Ah yes, Allen & Ginter. The odd, offbeat jewel in the Topps crown. A&G includes baseball players, singers, bloggers, authors, monsters, farm implements, minerals … it’s a set of collecting cards quite unlike any other. Even before I started collecting again, I’d heard about Allen & Ginter, a brand that Topps had resurrected from the earliest days of tobacco cards to create sets featuring chase cards with strands of George Washington’s hair, to recall one memorable insert I’d heard about in past years. But since I’d started collecting again, I’d not explored that set myself.
To be honest, I’m not sure what I was waiting for. Everything I’d read about these sets made me like them more. I watched a video of someone opening a box of the 2020 product, and I was pretty impressed by the variety of cards I was seeing. I decided I would probably buy some of the 2021 set, whenever it comes out, but for reasons unknown, I didn’t push myself to buy any of the 2020 cards.
For Christmas, though, Casey surprised me with an entire hobby box of 2020 Allen & Ginter. An entire hobby box! I was thinking I’d buy myself a booster box or two, but here I was with 24 packs of these crazy cards to open, which I planned to do with Casey over Facebook video chat.

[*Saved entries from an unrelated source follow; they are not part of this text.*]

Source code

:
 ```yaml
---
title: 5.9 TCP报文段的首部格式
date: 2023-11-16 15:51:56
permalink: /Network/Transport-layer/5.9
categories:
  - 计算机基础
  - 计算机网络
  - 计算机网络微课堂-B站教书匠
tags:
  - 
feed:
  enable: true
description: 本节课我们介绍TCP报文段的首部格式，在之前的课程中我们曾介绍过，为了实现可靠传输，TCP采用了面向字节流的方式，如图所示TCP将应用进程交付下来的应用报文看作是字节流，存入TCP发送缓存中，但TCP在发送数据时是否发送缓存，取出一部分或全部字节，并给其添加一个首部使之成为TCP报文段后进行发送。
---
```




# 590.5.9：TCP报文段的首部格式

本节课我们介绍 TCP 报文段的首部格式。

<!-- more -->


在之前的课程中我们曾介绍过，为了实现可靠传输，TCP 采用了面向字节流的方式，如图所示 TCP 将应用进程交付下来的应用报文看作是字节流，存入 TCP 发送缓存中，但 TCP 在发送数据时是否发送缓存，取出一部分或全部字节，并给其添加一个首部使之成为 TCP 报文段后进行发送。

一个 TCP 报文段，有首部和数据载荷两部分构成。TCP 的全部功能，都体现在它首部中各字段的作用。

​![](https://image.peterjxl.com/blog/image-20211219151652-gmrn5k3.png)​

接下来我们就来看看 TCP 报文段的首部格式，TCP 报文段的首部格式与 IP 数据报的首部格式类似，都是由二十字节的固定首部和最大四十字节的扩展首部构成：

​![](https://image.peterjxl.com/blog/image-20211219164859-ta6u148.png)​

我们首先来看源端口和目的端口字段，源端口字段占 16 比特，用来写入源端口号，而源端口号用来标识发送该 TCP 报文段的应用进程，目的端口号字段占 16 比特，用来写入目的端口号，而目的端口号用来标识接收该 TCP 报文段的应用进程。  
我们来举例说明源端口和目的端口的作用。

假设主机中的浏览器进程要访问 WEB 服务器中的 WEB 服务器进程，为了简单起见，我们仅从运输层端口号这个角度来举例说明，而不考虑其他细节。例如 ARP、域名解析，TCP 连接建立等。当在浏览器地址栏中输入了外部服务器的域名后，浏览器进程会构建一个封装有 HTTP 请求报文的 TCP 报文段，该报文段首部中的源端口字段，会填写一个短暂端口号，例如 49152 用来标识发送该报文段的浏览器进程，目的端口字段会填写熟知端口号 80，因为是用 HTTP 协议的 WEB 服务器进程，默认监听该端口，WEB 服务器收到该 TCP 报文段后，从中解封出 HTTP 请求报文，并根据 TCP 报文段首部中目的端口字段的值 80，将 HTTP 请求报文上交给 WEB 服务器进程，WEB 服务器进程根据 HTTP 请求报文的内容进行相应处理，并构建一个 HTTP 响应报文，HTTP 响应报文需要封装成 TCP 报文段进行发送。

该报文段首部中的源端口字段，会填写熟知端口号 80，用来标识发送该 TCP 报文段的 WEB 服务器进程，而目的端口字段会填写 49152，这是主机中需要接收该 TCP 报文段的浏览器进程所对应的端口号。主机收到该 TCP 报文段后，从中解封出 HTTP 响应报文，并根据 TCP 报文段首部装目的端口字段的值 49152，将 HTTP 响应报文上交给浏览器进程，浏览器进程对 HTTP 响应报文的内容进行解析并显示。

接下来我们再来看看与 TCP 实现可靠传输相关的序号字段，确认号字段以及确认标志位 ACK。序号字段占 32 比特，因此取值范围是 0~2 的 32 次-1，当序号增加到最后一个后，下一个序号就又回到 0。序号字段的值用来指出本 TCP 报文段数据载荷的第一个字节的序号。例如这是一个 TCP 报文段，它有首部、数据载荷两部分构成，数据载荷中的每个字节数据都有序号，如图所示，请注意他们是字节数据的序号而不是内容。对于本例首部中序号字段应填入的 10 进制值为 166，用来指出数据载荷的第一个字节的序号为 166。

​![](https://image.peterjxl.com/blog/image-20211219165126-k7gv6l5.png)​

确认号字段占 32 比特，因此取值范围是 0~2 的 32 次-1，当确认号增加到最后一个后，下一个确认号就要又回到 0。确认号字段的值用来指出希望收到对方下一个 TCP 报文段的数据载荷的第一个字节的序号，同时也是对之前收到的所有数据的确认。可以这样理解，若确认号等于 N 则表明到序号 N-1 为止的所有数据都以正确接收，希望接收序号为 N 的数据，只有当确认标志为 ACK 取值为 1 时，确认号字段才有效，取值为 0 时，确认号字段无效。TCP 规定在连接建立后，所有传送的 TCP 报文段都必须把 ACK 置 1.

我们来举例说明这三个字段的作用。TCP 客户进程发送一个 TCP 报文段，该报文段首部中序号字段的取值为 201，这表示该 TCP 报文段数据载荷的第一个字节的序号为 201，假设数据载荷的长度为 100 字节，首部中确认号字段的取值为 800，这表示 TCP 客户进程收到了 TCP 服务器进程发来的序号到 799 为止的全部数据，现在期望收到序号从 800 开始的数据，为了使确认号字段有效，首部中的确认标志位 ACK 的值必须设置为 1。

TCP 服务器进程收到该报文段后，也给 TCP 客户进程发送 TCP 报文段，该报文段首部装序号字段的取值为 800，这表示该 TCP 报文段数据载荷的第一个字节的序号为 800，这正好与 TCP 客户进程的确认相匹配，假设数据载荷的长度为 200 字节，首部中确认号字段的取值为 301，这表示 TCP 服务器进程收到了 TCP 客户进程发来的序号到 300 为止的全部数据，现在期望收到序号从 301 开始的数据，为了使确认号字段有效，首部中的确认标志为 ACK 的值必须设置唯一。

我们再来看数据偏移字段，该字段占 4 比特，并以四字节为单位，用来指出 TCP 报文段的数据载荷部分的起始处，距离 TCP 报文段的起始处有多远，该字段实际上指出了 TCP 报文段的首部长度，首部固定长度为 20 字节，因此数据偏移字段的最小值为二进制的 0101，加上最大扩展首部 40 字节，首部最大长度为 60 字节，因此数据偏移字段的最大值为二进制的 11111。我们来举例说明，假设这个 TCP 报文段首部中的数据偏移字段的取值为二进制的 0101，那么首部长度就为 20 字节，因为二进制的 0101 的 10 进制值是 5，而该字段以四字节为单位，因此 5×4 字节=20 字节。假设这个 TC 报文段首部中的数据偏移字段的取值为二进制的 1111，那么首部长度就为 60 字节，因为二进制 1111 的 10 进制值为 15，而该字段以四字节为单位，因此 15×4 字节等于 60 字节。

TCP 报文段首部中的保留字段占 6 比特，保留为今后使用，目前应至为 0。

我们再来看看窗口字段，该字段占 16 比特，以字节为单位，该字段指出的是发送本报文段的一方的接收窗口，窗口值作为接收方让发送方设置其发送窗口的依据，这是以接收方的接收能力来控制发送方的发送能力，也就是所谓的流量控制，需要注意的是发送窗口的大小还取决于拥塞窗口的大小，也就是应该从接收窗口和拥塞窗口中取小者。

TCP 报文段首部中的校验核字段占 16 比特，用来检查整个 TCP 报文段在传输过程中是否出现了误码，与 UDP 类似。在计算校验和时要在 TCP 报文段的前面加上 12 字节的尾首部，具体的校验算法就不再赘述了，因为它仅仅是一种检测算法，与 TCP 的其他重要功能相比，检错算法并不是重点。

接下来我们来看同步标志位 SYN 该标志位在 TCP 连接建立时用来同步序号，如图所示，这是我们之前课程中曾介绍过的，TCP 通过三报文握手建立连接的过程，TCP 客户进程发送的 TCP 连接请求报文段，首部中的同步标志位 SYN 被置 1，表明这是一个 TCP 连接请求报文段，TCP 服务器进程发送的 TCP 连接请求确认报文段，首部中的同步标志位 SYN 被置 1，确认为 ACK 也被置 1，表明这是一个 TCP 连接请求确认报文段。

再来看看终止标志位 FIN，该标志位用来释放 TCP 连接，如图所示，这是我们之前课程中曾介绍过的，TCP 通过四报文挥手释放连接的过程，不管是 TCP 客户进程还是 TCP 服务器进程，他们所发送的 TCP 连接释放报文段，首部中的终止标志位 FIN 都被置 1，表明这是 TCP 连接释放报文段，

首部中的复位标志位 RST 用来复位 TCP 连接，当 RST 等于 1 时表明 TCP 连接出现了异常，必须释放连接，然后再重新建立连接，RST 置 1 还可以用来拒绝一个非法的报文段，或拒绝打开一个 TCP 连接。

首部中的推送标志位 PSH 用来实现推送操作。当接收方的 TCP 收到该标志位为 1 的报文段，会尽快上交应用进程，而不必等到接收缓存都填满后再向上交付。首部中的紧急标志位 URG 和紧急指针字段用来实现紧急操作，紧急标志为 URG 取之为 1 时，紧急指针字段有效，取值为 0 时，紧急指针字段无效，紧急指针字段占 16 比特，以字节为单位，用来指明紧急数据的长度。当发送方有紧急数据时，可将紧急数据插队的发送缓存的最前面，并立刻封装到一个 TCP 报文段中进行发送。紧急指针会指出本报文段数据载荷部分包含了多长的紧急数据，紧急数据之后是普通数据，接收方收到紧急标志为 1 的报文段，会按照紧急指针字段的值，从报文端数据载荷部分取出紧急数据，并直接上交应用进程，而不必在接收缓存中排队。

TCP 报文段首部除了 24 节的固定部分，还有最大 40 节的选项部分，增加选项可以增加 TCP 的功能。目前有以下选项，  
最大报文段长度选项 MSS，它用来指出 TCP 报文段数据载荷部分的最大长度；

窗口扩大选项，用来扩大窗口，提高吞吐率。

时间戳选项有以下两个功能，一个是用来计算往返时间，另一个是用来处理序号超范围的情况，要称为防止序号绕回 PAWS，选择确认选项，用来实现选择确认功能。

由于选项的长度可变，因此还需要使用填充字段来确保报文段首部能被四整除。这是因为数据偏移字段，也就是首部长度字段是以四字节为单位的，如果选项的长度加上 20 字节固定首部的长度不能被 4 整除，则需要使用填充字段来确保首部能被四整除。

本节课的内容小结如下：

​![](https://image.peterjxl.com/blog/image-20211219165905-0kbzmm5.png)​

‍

As we were planning our call and I was exploring the logistics of videoing myself opening cards (not as easy as you might first think), Casey made a joke about how he was hoping I’d get a card with R.L. Stine’s shirt on it. R.L. Stine is the famous author of the long-running kids’ spooky book series “Goosebumps.” At the time, I just thought he was making up a random card with a random person, and I laughed. The randomness of the people and things portrayed on these cards was something we often laughed about, so it didn’t even occur to me that he was talking about an actual card in the set. “Yeah, maybe I’ll get a piece of the shirt with a mustard stain on it.”
But here’s the thing: not only is there actually an R.L. Stine “relic” card in this set, which Casey must have known, I PULLED IT.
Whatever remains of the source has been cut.